Here are two posts by Ye Tan
失信、欺诈是债务危机根源 (Dishonesty, fraud is the root cause of the debt crisis )
叶檀:信用体制不建立 金融市场化将是庞氏骗局 (Credit System Not Built Financial Market Is A Ponzi Scheme)
On the surface, the local government land, coal, nonferrous metals and other assets pledged, when the economy into a downward cycle, local real estate and private lending chain collapse together, such as land and coal asset prices plummeted synchronization. In fact, asset prices are the result of the release of money, or is the result of economic development, if the government will continue to release a burst of inflation monetary crisis, low investment efficiency if the government led to the damage of wealth, the reputation of the government's credit will be discredited, worthless . When injected large banks listed on the government's credit crisis has occurred, by economic development, development of securities market to solve the problem, but the market did not therefore solve the crux of credit, up to today not unexpected.
Google translate isn't great, but she's talking about how all of China's balance sheet assets are going to collapse along with real estate prices and GDP growth.
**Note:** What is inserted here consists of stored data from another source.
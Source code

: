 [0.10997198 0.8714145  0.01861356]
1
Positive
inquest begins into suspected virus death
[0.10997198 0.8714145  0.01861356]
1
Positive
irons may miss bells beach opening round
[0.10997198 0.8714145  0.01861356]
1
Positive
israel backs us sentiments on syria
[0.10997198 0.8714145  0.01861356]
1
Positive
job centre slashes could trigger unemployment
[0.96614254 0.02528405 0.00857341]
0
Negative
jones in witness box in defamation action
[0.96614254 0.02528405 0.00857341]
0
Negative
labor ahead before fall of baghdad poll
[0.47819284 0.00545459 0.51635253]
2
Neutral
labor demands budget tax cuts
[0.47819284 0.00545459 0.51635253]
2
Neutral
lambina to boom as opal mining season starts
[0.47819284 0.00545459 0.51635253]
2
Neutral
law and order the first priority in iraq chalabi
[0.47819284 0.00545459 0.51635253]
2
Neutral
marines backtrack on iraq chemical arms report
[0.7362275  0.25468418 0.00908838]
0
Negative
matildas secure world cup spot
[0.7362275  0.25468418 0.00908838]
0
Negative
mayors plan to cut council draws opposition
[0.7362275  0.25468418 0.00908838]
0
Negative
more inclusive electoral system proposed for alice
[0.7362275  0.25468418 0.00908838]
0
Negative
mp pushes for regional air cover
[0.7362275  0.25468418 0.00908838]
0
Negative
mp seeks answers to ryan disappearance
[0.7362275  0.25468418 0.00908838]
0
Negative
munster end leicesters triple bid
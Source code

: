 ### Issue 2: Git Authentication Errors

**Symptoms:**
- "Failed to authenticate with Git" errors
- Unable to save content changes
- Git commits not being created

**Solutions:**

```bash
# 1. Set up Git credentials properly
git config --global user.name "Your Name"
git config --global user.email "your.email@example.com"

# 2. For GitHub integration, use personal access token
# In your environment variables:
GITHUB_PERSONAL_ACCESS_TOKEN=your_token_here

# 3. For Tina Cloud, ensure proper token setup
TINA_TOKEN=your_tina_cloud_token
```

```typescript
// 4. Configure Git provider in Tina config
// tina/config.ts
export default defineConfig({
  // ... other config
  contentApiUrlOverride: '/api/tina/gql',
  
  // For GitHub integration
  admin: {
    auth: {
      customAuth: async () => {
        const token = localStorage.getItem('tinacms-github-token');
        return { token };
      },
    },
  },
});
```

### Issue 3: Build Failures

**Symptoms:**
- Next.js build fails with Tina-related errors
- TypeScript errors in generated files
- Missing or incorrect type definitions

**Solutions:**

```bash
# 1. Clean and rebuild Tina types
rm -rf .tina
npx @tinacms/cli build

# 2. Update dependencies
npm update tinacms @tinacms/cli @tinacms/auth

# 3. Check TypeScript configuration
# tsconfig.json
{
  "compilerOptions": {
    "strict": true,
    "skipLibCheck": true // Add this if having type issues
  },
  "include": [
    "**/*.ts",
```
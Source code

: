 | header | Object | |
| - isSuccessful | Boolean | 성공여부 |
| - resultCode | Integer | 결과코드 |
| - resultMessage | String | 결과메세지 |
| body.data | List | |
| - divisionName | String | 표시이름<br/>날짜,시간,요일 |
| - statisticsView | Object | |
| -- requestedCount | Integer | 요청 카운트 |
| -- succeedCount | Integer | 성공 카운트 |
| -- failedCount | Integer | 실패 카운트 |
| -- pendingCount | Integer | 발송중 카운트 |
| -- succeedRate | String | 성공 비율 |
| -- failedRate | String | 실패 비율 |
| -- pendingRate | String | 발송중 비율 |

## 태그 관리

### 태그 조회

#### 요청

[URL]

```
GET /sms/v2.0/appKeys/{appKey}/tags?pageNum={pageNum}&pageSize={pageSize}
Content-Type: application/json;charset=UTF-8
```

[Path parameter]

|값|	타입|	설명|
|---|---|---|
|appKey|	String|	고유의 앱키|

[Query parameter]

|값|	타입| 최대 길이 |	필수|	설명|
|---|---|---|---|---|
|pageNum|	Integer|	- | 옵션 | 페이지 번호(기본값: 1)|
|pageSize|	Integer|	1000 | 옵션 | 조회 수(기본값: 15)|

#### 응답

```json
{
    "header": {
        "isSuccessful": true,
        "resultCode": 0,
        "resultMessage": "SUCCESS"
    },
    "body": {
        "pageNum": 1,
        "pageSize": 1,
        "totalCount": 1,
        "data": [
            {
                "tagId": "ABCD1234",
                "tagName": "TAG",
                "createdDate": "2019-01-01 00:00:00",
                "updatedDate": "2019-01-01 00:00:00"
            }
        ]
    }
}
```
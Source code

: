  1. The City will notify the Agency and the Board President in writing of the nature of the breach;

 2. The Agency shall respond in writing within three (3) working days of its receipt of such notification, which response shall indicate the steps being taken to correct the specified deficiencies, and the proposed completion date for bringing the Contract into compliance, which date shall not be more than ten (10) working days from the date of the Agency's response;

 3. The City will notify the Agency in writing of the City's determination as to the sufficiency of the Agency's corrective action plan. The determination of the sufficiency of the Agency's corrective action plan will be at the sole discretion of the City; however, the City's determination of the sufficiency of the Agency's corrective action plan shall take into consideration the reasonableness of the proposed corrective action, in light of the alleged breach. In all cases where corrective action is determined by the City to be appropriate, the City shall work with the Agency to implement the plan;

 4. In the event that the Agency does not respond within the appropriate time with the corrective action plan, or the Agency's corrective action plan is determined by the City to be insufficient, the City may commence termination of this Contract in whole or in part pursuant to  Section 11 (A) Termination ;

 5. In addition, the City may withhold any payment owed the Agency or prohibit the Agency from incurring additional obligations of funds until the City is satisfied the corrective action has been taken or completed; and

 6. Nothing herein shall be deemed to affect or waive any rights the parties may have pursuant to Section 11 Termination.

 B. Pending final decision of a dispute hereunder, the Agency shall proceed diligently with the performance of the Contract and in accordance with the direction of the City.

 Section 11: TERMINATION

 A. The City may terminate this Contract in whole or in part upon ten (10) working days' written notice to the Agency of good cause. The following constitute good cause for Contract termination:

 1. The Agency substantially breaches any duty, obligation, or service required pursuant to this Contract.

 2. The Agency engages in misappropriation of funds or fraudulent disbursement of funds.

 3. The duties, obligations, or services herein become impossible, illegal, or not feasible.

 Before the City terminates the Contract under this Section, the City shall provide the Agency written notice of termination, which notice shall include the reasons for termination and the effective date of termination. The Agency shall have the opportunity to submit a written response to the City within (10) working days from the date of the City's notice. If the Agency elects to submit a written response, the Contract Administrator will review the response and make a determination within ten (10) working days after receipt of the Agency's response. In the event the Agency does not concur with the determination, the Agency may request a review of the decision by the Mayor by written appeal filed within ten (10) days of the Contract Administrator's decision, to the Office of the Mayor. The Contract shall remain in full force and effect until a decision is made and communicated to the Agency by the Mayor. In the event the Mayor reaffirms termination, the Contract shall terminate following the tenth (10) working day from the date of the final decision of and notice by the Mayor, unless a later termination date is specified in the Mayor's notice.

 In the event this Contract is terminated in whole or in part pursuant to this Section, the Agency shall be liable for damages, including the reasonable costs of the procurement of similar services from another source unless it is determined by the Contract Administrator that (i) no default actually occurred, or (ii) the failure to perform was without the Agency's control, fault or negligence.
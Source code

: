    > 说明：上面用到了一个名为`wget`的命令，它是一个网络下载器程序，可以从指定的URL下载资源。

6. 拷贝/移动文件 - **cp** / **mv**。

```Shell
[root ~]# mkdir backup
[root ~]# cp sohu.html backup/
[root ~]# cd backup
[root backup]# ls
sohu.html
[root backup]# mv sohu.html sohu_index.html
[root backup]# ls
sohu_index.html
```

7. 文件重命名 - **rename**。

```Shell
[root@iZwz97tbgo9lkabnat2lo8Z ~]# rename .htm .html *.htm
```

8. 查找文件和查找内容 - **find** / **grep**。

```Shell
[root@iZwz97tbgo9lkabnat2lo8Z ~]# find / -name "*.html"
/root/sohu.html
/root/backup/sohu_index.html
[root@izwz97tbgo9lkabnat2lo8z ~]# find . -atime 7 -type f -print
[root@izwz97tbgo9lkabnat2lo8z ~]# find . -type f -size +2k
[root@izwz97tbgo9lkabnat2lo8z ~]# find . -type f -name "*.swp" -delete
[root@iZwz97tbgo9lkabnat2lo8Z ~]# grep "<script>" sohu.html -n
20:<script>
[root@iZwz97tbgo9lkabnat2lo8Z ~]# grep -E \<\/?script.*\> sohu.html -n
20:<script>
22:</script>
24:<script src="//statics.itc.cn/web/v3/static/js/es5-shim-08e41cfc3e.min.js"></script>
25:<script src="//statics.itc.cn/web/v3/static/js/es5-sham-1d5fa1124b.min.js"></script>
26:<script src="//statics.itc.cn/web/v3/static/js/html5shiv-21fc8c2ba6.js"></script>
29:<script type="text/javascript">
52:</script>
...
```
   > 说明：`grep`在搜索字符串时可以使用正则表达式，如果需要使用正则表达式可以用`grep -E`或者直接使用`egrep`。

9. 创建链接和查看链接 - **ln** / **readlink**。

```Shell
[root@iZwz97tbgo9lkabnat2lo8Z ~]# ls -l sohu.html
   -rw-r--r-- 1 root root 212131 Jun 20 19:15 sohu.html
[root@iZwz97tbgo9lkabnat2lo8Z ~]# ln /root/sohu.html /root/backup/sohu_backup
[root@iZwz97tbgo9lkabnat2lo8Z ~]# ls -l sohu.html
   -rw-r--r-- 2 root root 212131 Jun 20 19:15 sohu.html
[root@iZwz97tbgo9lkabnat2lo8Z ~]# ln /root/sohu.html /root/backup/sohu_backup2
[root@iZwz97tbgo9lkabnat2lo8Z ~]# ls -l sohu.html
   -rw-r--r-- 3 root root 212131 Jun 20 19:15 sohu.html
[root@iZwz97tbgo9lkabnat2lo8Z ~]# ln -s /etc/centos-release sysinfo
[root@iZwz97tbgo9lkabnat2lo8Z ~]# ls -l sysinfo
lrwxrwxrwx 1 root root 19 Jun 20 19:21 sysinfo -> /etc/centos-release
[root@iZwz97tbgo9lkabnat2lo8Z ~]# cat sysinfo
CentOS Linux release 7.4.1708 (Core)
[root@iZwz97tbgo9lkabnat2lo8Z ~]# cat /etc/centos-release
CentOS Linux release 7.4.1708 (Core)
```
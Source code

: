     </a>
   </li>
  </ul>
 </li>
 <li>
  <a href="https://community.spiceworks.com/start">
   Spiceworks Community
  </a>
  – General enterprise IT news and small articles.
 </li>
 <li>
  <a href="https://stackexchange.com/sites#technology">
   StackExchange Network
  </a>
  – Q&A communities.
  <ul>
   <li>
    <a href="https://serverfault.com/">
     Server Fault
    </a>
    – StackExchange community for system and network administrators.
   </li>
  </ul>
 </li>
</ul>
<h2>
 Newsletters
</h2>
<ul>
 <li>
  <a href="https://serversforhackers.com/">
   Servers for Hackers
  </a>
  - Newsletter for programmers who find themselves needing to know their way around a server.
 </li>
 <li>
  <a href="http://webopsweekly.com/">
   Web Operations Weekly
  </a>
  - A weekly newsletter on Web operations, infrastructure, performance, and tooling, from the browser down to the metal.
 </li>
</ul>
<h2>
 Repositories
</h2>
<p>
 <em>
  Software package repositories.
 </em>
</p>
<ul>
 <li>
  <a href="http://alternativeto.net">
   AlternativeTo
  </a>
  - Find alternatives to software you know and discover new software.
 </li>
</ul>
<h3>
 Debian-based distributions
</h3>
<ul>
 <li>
Michael Pettis has dubbed this the volatility machine. Revisiting my 2011 predictions
I don’t want to sound in this issue of the newsletter as if I am on a book-peddling mission, but I discuss all of these waves of financing followed by crises in one of my earlier books, The Volatility Machine: Emerging Economies and the Threat of Financial Collapse (Oxford University Press, 2001).

In the first three or four chapters of my book I examine the history of each of these periods, and try to show that it was not just, or even primarily, fundamental changes in the recipient economies that drove economic growth (or the political process of economic reform) but rather that exogenous changes in global liquidity determined the timing of the process. Among other things, I argued, this suggests that in order to predict the performance of individual countries, including the direction and pace of economic reform, it may be at least as important to understand external liquidity conditions as it is to evaluate domestic economic polices – something the much-discussed Fed tapering may be about to remind us again.
In another recent post by Ye Tan, she argues that the taper won't cause a crisis in China, bad debt will be the cause of a crisis. However, tighter liquidity conditions may well be the trigger.

Related news: China city governments may issue municipal bonds
China may allow city governments to issue municipal bonds as early as next March, the state-run China Daily newspaper reported on Tuesday citing unnamed sources.

The Ministry of Finance and the People's Bank of China have been studying a plan which could relieve the debt burden of local governments and provide an engine for China's urbanization plan.

Currently only six local governments are allowed to issue bonds directly. They are provisional governments of Zhejiang, Guangdong, Jiangsu and Shandong as well as city governments of Shanghai and Shenzhen.
Chinese local governments will need to issue municipal bonds in order to bail out their failed investments. There will be a transfer of debt onto the local government's balance sheet.